生命保険を退職金代わりに活用するメリット
生命保険を退職金代わりに活用するメリットは、以下のとおりです。
- 貯蓄と保障の両立ができる
- 計画的に資金を積立できる
- 損金算入できる
貯蓄と保障の両立ができる
法人向けの生命保険は、退職金目的の積立と同時に万が一の事態に対する備えも兼ね備えているのが特徴です。もし被保険者である役員・従業員が亡くなった場合、以下のような形で保険金を受け取れます。
- 法人が受取人の場合:会社が死亡保険金を受け取り、遺族に死亡退職金として支給
- 遺族が受取人の場合:家族が死亡保険金を直接受け取る
貯蓄・保障の二面性を持っているため、退職金の支払い原資を確保しつつ、従業員やその家族の安心にもつながるのが生命保険の強みです。

計画的に資金を積立できる
退職金を支払うことは一度に多額の支出が発生するため、企業にとっては資金負担が大きくなりがちです。しかし、生命保険を活用すれば定期的に積み立てる仕組みを構築でき、資金準備を計画的かつ着実に行うことができます。
退職時期が事前に判明している役員や従業員に対しては、それぞれの退職年数までの期間を考慮して適切な保険を選びましょう。
損金算入できる
法人が契約する生命保険は、契約形態や保険商品によっては支払った保険料の一部または全額を損金算入することが可能です。
特に、税務上の取り扱いは保険商品の解約返戻率によって大きく左右されます。
また、保険金や解約返戻金を法人が受け取った場合、それらは原則として益金に算入されるため、将来的には課税対象となる点にも注意が必要です。

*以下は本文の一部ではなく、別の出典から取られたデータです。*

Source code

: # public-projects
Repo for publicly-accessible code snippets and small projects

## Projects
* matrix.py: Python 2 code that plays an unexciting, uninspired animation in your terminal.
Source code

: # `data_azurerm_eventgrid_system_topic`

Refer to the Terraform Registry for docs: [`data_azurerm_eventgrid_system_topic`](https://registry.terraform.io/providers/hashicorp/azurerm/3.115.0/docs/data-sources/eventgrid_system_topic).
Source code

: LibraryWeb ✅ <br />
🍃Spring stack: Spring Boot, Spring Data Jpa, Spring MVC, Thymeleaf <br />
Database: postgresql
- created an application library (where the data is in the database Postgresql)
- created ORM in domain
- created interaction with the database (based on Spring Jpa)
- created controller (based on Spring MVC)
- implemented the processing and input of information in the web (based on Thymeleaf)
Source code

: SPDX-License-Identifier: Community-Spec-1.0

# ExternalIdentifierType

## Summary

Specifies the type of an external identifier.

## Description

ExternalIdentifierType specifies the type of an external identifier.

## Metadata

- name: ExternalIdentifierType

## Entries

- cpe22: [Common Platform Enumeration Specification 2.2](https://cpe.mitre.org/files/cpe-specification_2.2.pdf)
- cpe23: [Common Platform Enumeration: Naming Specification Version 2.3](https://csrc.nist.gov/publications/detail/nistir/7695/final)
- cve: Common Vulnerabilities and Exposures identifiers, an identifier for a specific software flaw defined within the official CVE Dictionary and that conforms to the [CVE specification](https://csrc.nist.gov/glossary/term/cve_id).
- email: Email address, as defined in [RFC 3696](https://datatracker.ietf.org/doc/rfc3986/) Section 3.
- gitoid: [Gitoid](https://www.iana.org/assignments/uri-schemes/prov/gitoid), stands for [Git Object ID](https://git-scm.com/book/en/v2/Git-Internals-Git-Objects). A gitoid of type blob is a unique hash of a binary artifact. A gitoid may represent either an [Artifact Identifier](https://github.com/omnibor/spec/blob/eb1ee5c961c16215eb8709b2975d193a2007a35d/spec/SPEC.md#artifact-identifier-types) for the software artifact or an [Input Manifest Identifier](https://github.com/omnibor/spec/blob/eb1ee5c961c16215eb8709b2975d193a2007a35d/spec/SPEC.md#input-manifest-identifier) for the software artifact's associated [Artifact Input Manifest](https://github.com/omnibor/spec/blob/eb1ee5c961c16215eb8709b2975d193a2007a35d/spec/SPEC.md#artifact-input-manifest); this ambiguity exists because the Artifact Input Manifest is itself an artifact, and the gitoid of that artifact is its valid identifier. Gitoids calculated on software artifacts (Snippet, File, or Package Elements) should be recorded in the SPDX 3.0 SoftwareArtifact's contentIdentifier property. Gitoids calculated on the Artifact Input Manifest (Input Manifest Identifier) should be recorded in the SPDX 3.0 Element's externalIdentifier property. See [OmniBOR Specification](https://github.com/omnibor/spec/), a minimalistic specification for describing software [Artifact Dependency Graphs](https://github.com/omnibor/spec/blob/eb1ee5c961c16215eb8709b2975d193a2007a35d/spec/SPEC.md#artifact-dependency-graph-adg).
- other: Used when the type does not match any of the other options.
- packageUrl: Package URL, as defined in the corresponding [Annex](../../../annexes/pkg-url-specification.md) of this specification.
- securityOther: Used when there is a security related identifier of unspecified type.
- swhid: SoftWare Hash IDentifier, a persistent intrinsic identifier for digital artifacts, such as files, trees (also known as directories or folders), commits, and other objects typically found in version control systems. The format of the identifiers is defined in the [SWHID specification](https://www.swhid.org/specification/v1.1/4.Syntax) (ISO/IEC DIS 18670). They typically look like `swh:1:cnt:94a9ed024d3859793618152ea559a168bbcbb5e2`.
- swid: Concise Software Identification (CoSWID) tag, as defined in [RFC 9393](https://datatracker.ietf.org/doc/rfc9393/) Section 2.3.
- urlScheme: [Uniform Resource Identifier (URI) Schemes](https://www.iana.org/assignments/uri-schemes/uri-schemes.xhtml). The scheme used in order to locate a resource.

参照:国税庁「定期保険及び第三分野保険の保険料(保険料に相当多額の前払部分の保険料が含まれない場合)の取扱い(令和元年7月8日以後契約分)」
生命保険を退職金代わりに活用するデメリット
生命保険を退職金代わりに活用するデメリットは、以下のとおりです。
- 退職時期によっては退職金額が低下する
- 保険料の支払いが経営の資金繰りに影響する可能性がある
退職時期によっては退職金額が低下する
生命保険の解約返戻金は、契約年数に応じて徐々に増加するのが一般的です。契約してから短期間で解約すると元本割れのリスクが高まるため、数年以内での退職がわかっている場合などは退職金代わりとしては利用しにくいでしょう。
また、返戻金が一定期間後にピークを迎え、以後は返戻率が低下していく保険商品も存在します。
契約にあたっては、退職予定時期に解約返戻金のピークを迎えられるような商品を選ぶことが大切です。
保険料の支払いが経営の資金繰りに影響する可能性がある
法人契約の生命保険は、月単位または年単位で継続的に保険料を支払う必要があります。

例えば、不況により売上が落ち込んでしまうと、保険料の支払いが重荷になることも考えられます。その結果、予定より早い解約や契約内容の見直しを迫られるケースもあるため、掛金は無理のない範囲で設定するのがポイントです。
退職金代わりに生命保険を使う際の注意点
退職金代わりに生命保険を使う際の注意点は、以下のとおりです。
- 名義変更により課税されるケースがある
- 退職金規程との整合性を図る
名義変更により課税されるケースがある
法人が契約者となっている保険を退職金の原資として従業員や役員に支給する場合、保険契約の名義を法人から被保険者本人へと変更するケースがあります。
税務処理を誤ると、後の税務調査で追徴課税の対象となるかもしれません。保険の解約や名義変更を行う際は、事前に税理士などの専門家に相談しておくことが不可欠です。
退職金規程との整合性を図る
生命保険の満期金や解約返戻金を退職金として支給するためには、企業の退職金規程でその旨を明文化しておくことが求められます。
退職金の支給に関して、税務職員から「合理性に欠ける」と判断されると、損金算入が認められないかもしれません。

退職金代わりにおすすめの法人向け生命保険
退職金代わりにおすすめの法人向け生命保険は、以下のとおりです。
- 逓増(ていぞう)定期保険
- 長期平準定期保険
- 養老保険
逓増(ていぞう)定期保険
- 5〜10年程度で退職する経営者・役員向き
- 死亡保険金が基準額の最大5倍まで増加
- 解約返戻金はピーク後に大きく減少する傾向
- 契約者貸付制度により一時的な資金調達も可能
逓増(ていぞう)定期保険は、保険期間の経過に伴って死亡保険金が基準保険金額(契約時点の保険金)の最大5倍まで増加していく定期保険です。企業が成長するとともに、手厚い保障を備えることができます。
ただし、解約返戻金はピークを迎えた以後に大きく減少する商品が多い点には注意してください。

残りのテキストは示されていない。